Document Type : مقالات علمی پژوهشی
Authors
1
Associate Professor, Department of Acting and Directing, Faculty of Art and Architecture, Tarbiat Modares University, Tehran, Iran
2
Master’s degree graduate in Acting, Faculty of Art and Architecture, Tarbiat Modares University, Tehran, Iran
10.48311/lrr.2026.119387.83099
Abstract
Siah-bazi is one of the joyful theatrical forms in Iranian culture that, through linguistic conventions, humor, and verbal game, critiques power relations, class structures, and social conflicts. Despite the significance of this theatrical genre, it has received little attention from the perspective of Norman Fairclough’s Critical Discourse Analysis, particularly with a focus on linguistic and discursive mechanisms. The present study aims to identify discursive elements in verbal play within Siah-bazi performances. The article addresses the question of how verbal games in Siah-bazi reflect critiques of power structures and social oppositions. Adopting a descriptive–analytical approach and drawing on Critical Discourse Analysis through Fairclough’s three-level model of description, interpretation, and explanation, the study analyzes discursive levels in Siah-bazi. The findings indicate that the characters, by relying on colloquial language, humor, linguistic conventions, and irony, construct a popular–critical discourse in opposition to the formal, authoritarian, and hegemonic language of the ruling class.

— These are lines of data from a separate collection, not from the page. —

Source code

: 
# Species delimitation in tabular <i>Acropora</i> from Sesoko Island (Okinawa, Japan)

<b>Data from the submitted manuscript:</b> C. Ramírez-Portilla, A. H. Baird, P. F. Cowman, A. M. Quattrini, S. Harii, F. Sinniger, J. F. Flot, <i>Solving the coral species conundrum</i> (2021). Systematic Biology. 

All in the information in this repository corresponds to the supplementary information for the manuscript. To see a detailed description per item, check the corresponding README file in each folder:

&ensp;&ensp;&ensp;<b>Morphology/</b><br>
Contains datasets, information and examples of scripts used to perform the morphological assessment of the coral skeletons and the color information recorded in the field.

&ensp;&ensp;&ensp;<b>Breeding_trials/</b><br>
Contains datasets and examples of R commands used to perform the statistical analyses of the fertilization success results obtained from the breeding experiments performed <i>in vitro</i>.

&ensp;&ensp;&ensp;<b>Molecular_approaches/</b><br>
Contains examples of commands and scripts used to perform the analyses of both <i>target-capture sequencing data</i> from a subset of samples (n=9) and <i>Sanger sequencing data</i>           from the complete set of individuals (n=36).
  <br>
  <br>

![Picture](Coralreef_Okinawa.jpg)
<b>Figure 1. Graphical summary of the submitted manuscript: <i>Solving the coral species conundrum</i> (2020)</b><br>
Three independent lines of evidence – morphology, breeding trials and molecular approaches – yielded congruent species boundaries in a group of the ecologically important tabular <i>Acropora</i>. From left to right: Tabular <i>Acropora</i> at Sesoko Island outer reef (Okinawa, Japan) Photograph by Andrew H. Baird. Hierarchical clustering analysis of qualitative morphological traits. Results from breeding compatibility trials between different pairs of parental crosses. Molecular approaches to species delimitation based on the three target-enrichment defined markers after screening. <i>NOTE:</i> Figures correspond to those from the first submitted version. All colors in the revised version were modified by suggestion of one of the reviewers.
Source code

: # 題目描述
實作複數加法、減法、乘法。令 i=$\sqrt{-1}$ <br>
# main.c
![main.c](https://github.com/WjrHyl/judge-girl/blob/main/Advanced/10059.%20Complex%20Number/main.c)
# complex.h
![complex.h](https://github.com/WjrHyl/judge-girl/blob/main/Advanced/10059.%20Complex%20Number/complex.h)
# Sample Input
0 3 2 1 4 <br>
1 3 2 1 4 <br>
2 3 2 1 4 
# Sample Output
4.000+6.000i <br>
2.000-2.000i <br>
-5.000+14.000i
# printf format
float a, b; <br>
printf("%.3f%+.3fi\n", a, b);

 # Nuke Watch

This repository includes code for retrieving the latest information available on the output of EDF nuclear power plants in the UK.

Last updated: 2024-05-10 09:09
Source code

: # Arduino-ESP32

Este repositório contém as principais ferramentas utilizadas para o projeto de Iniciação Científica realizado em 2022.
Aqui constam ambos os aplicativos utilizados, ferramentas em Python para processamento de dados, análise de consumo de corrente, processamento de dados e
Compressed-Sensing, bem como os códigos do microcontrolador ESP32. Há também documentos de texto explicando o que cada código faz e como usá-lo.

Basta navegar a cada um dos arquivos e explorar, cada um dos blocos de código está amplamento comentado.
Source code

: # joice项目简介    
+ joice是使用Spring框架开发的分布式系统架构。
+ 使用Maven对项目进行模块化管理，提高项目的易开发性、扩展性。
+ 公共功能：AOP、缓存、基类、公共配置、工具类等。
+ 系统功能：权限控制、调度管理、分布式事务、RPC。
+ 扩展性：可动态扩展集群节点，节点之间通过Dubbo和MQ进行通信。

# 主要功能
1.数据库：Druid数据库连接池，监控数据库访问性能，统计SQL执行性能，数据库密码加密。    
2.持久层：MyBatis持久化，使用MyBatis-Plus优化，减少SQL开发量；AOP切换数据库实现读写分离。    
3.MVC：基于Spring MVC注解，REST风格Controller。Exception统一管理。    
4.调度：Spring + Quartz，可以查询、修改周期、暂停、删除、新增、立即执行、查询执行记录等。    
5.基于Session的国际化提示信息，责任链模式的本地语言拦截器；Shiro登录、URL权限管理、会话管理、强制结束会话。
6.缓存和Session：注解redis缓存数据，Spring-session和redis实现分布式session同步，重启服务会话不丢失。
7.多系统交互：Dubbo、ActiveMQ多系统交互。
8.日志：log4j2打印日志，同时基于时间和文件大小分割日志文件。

At the interpretive level, this linguistic and discursive confrontation becomes a symbolic encounter between the lower classes and official authority; at the explanatory level, Siah-bazi goes beyond mere entertainment and functions as a form of critical social action that activates the audience’s critical awareness by breaking traditional conventions through verbal game. Accordingly, despite its comic and colloquial appearance, Siah-bazi constitutes a dynamic arena for negotiation between power and the people and, through the language and dialogues of its characters, is both a reproducer of and a challenge to social and class structures in contemporary Iran.